■ Work to be completed: Show every line of the data that includes the word "after".

■ Material provided:

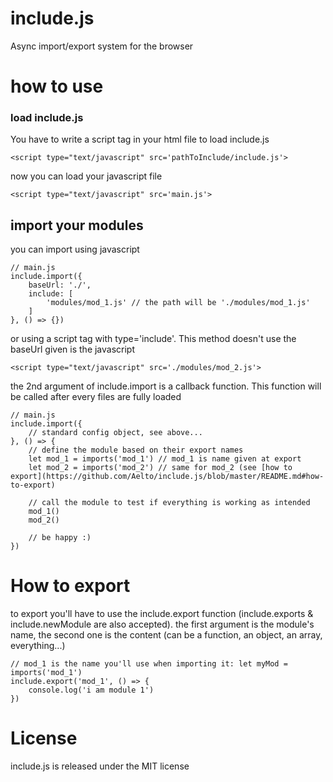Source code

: # include.js
Async import/export system for the browser

# how to use

### load include.js
You have to write a script tag in your html file to load include.js
```
<script type="text/javascript" src='pathToInclude/include.js'>
```
now you can load your javascript file
```
<script type="text/javascript" src='main.js'>
```
## import your modules
you can import using javascript
```
// main.js
include.import({
    baseUrl: './',
    include: [
        'modules/mod_1.js' // the path will be './modules/mod_1.js'
    ]
}, () => {})
```
or using a script tag with type='include'. This method doesn't use the baseUrl given is the javascript
```
<script type="text/javascript" src='./modules/mod_2.js'>
```
the 2nd argument of include.import is a callback function. This function will be called after every files are fully loaded
```
// main.js
include.import({
	// standard config object, see above...
}, () => {
	// define the module based on their export names
	let mod_1 = imports('mod_1') // mod_1 is name given at export
	let mod_2 = imports('mod_2') // same for mod_2 (see [how to export](https://github.com/Aelto/include.js/blob/master/README.md#how-to-export)
	
	// call the module to test if everything is working as intended
	mod_1()
	mod_2()
	
	// be happy :)
})
```

# How to export
to export you'll have to use the include.export function (include.exports & include.newModule are also accepted).
the first argument is the module's name, the second one is the content (can be a function, an object, an array, everything...)
```
// mod_1 is the name you'll use when importing it: let myMod = imports('mod_1')
include.export('mod_1', () => {
    console.log('i am module 1')
})
```

# License
include.js is released under the MIT license
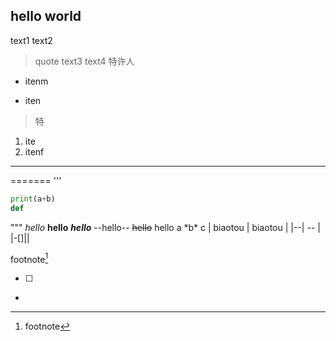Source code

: ## hello world
text1    text2
> quote
text3
text4
特许人
>
- itenm
+ iten
>特

1. ite
3. itenf
---
=======
'''
```Python
print(a+b)
def 
```
"""
*hello*
**hello**
***hello***
--hello--
<del>hello</del>
hello
a \*b\* c
| biaotou | biaotou |
|--| -- |
|-[]||



footnote[^1]
[^1]:footnote 

- [ ]
- 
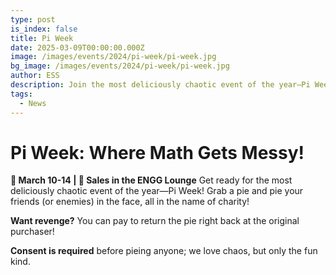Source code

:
 ```yaml
---
type: post
is_index: false
title: Pi Week
date: 2025-03-09T00:00:00.000Z
image: /images/events/2024/pi-week/pi-week.jpg
bg_image: /images/events/2024/pi-week/pi-week.jpg
author: ESS
description: Join the most deliciously chaotic event of the year—Pi Week! Get ready to pie your friends (or enemies) all in the name of charity!
tags:
  - News
---
```


# Pi Week: Where Math Gets Messy!
**📅 March 10-14 | 📍 Sales in the ENGG Lounge**
Get ready for the most deliciously chaotic event of the year—Pi Week! Grab a pie and pie your friends (or enemies) in the face, all in the name of charity!

**Want revenge?** You can pay to return the pie right back at the original purchaser!

**Consent is required** before pieing anyone; we love chaos, but only the fun kind.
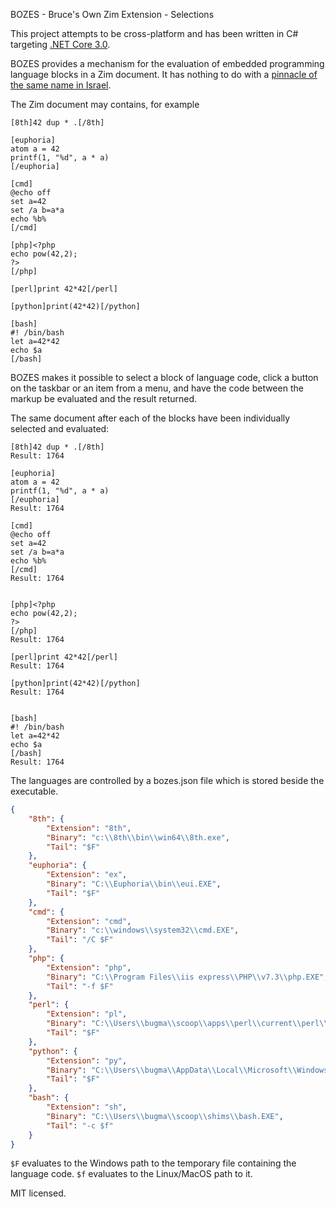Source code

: BOZES - Bruce's Own Zim Extension - Selections

This project attempts to be cross-platform and has been written in C# targeting [.NET Core 3.0](https://docs.microsoft.com/en-us/dotnet/core/whats-new/dotnet-core-3-0).

BOZES provides a mechanism for the evaluation of embedded programming language blocks in a Zim document. It has nothing to do with a [pinnacle of the same name in Israel](https://biblehub.com/topical/b/bozes.htm).

The Zim document may contains, for example
```
[8th]42 dup * .[/8th]

[euphoria]
atom a = 42
printf(1, "%d", a * a)
[/euphoria]

[cmd]
@echo off 
set a=42
set /a b=a*a
echo %b%
[/cmd]

[php]<?php
echo pow(42,2);
?>
[/php]

[perl]print 42*42[/perl]

[python]print(42*42)[/python]

[bash]
#! /bin/bash
let a=42*42
echo $a
[/bash]
```
BOZES makes it possible to select a block of language code, click a button on the taskbar or an item from a menu, and have the code between the markup be evaluated and the result returned.

The same document after each of the blocks have been individually selected and evaluated:
```
[8th]42 dup * .[/8th]
Result: 1764

[euphoria]
atom a = 42
printf(1, "%d", a * a)
[/euphoria]
Result: 1764

[cmd]
@echo off 
set a=42
set /a b=a*a
echo %b%
[/cmd]
Result: 1764


[php]<?php
echo pow(42,2);
?>
[/php]
Result: 1764

[perl]print 42*42[/perl]
Result: 1764

[python]print(42*42)[/python]
Result: 1764


[bash]
#! /bin/bash
let a=42*42
echo $a
[/bash]
Result: 1764
```
The languages are controlled by a bozes.json file which is stored beside the executable. 

```json
{
    "8th": {
        "Extension": "8th",
        "Binary": "c:\\8th\\bin\\win64\\8th.exe",
        "Tail": "$F"
    },
    "euphoria": {
        "Extension": "ex",
        "Binary": "C:\\Euphoria\\bin\\eui.EXE",
        "Tail": "$F"
    },
    "cmd": {
        "Extension": "cmd",
        "Binary": "c:\\windows\\system32\\cmd.EXE",
        "Tail": "/C $F"
    },
    "php": {
        "Extension": "php",
        "Binary": "C:\\Program Files\\iis express\\PHP\\v7.3\\php.EXE",
        "Tail": "-f $F"
    },
    "perl": {
        "Extension": "pl",
        "Binary": "C:\\Users\\bugma\\scoop\\apps\\perl\\current\\perl\\bin\\perl.EXE",
        "Tail": "$F"
    },
    "python": {
        "Extension": "py",
        "Binary": "C:\\Users\\bugma\\AppData\\Local\\Microsoft\\WindowsApps\\python.exe",
        "Tail": "$F"
    },
    "bash": {
        "Extension": "sh",
        "Binary": "C:\\Users\\bugma\\scoop\\shims\\bash.EXE",
        "Tail": "-c $f"
    }
}
```

`$F` evaluates to the Windows path to the temporary file containing the language code. `$f` evaluates to the Linux/MacOS path to it. 

MIT licensed.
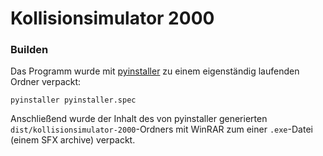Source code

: # Kollisionsimulator 2000

### Builden

Das Programm wurde mit [pyinstaller](https://pyinstaller.org/en/stable/index.html) zu einem eigenständig laufenden Ordner verpackt:

```
pyinstaller pyinstaller.spec
```

Anschließend wurde der Inhalt des von pyinstaller generierten `dist/kollisionsimulator-2000`-Ordners mit WinRAR zum einer `.exe`-Datei (einem SFX archive) verpackt.
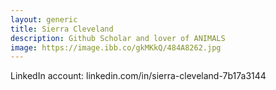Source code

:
 ```yaml
---
layout: generic
title: Sierra Cleveland 
description: Github Scholar and lover of ANIMALS
image: https://image.ibb.co/gkMKkQ/484A8262.jpg
---
```


LinkedIn account: linkedin.com/in/sierra-cleveland-7b17a3144
     
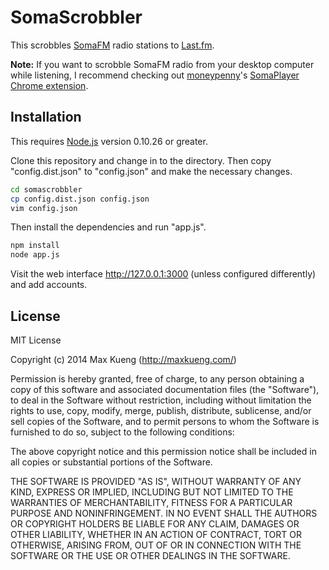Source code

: SomaScrobbler
=============

This scrobbles [SomaFM](http://somafm.com/) radio stations to
[Last.fm](http://www.last.fm/).

**Note:** If you want to scrobble SomaFM radio from your desktop computer while
listening, I recommend checking out [moneypenny](https://github.com/moneypenny)'s
[SomaPlayer Chrome extension](https://chrome.google.com/webstore/detail/somaplayer/dpcghdgbhjkihgnnbojldhjmcbieofgo).

## Installation

This requires [Node.js](http://nodejs.org/) version 0.10.26 or greater.

Clone this repository and change in to the directory.
Then copy "config.dist.json" to "config.json" and make the necessary
changes.

```bash
cd somascrobbler
cp config.dist.json config.json
vim config.json
```

Then install the dependencies and run "app.js".

```bash
npm install
node app.js
```

Visit the web interface http://127.0.0.1:3000 (unless configured
differently) and add accounts.

## License

MIT License

Copyright (c) 2014 Max Kueng (http://maxkueng.com/)

Permission is hereby granted, free of charge, to any person obtaining
a copy of this software and associated documentation files (the
"Software"), to deal in the Software without restriction, including
without limitation the rights to use, copy, modify, merge, publish,
distribute, sublicense, and/or sell copies of the Software, and to
permit persons to whom the Software is furnished to do so, subject to
the following conditions:

The above copyright notice and this permission notice shall be
included in all copies or substantial portions of the Software.

THE SOFTWARE IS PROVIDED "AS IS", WITHOUT WARRANTY OF ANY KIND,
EXPRESS OR IMPLIED, INCLUDING BUT NOT LIMITED TO THE WARRANTIES OF
MERCHANTABILITY, FITNESS FOR A PARTICULAR PURPOSE AND
NONINFRINGEMENT. IN NO EVENT SHALL THE AUTHORS OR COPYRIGHT HOLDERS BE
LIABLE FOR ANY CLAIM, DAMAGES OR OTHER LIABILITY, WHETHER IN AN ACTION
OF CONTRACT, TORT OR OTHERWISE, ARISING FROM, OUT OF OR IN CONNECTION
WITH THE SOFTWARE OR THE USE OR OTHER DEALINGS IN THE SOFTWARE.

■ Written answer:
the 2nd argument of include.import is a callback function. This function will be called after every files are fully loaded
The same document after each of the blocks have been individually selected and evaluated:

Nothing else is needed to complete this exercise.